If you know your baby has a medical condition which means you can’t give them too much food, you just wouldn’t - would you?

It was an anathema to me. How could anyone ignore all the advice and allow a child with Prader-Willi Syndrome to have a diet that wasn’t healthy enough, or restricted enough? Especially as a baby. I mean, come on, who’s in charge here?

Looking back, I can remember my certainty. These people were wrong. I wasn't like them. I vowed not make the same mistake. 

And then came the moment that I realised how easily it could happen.

When my daughter was a baby she couldn’t feed. Initially, in hospital, we had to use a nose-tube. Then came the long, long days and nights of bottle-feeding and trying to get the spindly-legged scrap of a girl to drink more than a few millilitres of milk. (I wrote about it in an earlier post - Alarm).

At four months old, we tried her on solid food for the first time.

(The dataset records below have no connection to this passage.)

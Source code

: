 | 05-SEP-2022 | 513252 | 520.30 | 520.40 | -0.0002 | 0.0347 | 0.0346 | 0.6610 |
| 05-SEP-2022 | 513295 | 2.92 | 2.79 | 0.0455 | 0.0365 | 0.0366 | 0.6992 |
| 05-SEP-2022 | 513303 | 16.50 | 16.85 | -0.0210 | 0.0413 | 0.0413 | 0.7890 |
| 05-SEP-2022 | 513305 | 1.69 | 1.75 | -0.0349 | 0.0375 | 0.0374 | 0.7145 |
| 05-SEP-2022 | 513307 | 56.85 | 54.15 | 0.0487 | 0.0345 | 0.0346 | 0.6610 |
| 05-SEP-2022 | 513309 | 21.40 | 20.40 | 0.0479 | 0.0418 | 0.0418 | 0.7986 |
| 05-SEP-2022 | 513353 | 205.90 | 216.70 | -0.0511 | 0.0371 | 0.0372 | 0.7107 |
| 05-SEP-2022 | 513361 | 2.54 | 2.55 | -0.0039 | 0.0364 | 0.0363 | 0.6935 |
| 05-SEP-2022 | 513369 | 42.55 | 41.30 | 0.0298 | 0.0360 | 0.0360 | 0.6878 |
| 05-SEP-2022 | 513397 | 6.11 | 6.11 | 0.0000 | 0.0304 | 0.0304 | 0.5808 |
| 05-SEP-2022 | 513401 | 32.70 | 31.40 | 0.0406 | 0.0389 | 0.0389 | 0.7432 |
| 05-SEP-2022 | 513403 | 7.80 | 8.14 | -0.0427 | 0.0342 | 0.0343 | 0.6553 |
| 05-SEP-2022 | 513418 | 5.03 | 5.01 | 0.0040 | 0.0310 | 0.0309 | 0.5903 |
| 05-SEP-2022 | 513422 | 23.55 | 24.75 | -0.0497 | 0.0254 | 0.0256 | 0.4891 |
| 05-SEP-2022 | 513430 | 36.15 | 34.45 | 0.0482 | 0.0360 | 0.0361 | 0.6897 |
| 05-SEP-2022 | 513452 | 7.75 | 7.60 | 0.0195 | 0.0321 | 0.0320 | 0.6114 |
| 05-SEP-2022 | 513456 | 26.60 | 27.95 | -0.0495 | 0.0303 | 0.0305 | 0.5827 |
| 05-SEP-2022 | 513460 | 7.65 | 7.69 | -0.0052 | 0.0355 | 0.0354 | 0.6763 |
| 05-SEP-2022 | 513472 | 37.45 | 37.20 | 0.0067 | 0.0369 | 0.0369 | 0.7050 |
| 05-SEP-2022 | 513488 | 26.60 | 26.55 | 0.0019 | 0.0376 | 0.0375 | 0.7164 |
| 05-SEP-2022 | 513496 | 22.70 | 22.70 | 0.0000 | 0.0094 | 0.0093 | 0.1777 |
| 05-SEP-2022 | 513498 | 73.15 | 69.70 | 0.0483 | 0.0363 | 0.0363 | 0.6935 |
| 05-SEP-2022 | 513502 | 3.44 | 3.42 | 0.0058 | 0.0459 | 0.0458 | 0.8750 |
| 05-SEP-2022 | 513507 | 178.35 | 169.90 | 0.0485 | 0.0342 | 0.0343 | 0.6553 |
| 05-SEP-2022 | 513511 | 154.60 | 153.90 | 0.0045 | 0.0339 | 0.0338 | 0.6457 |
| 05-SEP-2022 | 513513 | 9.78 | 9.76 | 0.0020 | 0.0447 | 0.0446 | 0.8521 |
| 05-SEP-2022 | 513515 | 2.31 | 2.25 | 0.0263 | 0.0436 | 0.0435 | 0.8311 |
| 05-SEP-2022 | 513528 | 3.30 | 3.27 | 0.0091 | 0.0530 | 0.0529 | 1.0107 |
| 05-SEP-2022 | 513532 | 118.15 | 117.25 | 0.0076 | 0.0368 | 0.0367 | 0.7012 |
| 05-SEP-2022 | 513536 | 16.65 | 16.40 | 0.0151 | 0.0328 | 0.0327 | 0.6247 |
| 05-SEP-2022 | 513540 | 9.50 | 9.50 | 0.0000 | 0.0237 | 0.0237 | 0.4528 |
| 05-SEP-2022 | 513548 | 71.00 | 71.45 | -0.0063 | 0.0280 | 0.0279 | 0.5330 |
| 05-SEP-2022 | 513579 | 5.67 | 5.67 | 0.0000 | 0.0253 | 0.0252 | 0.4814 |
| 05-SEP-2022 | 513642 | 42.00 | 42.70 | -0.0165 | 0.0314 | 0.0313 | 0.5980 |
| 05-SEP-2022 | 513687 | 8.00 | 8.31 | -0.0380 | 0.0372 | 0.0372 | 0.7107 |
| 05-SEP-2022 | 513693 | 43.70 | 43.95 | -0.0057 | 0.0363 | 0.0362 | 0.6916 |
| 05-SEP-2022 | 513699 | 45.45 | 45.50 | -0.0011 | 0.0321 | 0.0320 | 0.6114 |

The usual home-made vegetable or fruit purees you spend ages making as first-time mum, and which you are always slightly disappointed by when they all turn out to look like vomit. We propped up her floppy body at an appropriate angle. We loaded up her tiny plastic spoon with squidge and got shovelling.

She loved it. It was so much easier for her to eat from the spoon than to suck from the bottle. She somehow ended up with puree up her nose, in her ears, and even on her feet, but it was the first ‘feed’ time ever that had been a pleasure and not a struggle. 

For the very first time I felt I had been able to provide her with the sustenance she needed, and it was a good, good feeling. 

This was when I knew. Because it had been so hard up to that point, because this new method of food delivery looked like it was going to be a barnstorming success, and because it felt so nurturing, it was incredibly tempting to give her some more.